# HMS Supply RC ??



## PJG1412 (Apr 3, 2008)

I have just bought CalderCraft HMS Supply 18th century Brig. I am thinking can I making it as a sailing model with Radio Control. Controlling prop and rudder only, with a small amount of furned sail. As she is double planked how do I make her water tight. 
Has anyone any advise on this.
Thanks 
Pete


----------



## chadburn (Jun 2, 2008)

A thin sheet of Polythene in between plank layers possibly? Just a suggestion.


----------



## Pete D Pirate (Jan 8, 2014)

.
Oakum and pitch?
(Thumb)


----------



## chadburn (Jun 2, 2008)

On the 'real vessels' they used Calico as the membrane.


----------



## golfer8 (Dec 2, 2012)

Hi Pete wish you all the best in your new venture the Supply looks a good build 
Regards
Allan


----------



## 6639 (Apr 20, 2006)

as a modeller of some experience PJ, if you want to replicate the originality of the real boat you can use a layer of "calico"....ie a cotton handkerchief as your middle layer between the two layers of planking.......and this can be glued and impregnated with a two part epoxy surface laying up resin available either on line or from good model shops.....Westbourne models or Cornwall models stock it.........and the best is called ZAP.................if you just want to plank your model without going to such extremes as an inner layer of Calico, you can finish your hull and then before putting the deck on use the epoxy surface resin or even a GRP polyester Gelcoat to paint the inside of the hull...........don't go down the idea of an inner layer of polythene though as your outer layer of planks will have nothing to adhere too......and would just fall off. neil.


----------



## rickles23 (Oct 13, 2006)

*Wooen hull*

Hi,

With wooden hulls I always use a thin sheet of fibreglass and resin.

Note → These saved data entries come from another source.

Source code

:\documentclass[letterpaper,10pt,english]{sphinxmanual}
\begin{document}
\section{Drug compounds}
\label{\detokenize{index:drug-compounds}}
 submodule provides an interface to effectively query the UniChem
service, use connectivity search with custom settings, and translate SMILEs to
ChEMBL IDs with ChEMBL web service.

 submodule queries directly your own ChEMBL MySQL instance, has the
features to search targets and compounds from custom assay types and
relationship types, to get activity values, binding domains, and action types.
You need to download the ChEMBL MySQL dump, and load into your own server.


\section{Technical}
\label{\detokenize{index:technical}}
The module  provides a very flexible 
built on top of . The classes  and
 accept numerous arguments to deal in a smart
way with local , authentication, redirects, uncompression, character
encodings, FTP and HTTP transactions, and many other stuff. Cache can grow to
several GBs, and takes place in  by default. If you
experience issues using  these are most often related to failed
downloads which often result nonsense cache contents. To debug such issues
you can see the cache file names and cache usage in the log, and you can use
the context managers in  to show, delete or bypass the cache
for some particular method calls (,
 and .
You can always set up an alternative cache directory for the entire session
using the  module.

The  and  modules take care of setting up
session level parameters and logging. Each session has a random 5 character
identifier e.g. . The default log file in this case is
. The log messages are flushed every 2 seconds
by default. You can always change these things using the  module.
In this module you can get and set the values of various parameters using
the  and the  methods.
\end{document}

If you want to keep the plank detail put the fibreglass inside.

If the planking is pretty tight I use Estapol, pour a little inside the hull and rock the hull.

Be warned though, if you do this indoors you may suffer permanent harm.

The ladies do not like the mess the above makes.

Regards


----------



## PJG1412 (Apr 3, 2008)

After some time I decided the job of putting in motor etc for RC was going to be more difficult than what I thought, so many thanks for the response I had back.
I have made a start, and have attached photo but again I have trouble getting more than one pic at a time, can't figure where I go wrong.
Pete


----------



## PJG1412 (Apr 3, 2008)

Another photo.


----------



## PJG1412 (Apr 3, 2008)

*Supply and Australia*

Another photo of HMS Supply. I didn't double plank the lower half as it was painted white.
The reason for building this ship is because one of my ancestors Phillip Gidley King was in command of the vessel when she left Australia and founded the settlement of Norfolk Island with 15 male and female convicts in 1788. Prior to this he was on the Sirus with Governer Phillip which with 9 other ships took the first convicts to Australia. This was known as "The first fleet"
Apologises for the history lesson, and any members on the other side of the world.
Pete


----------



## golfer8 (Dec 2, 2012)

Hi Pete coming along nicely,its good to build something that you know has a family background, keep the posts coming.
Regards.
Allan.


----------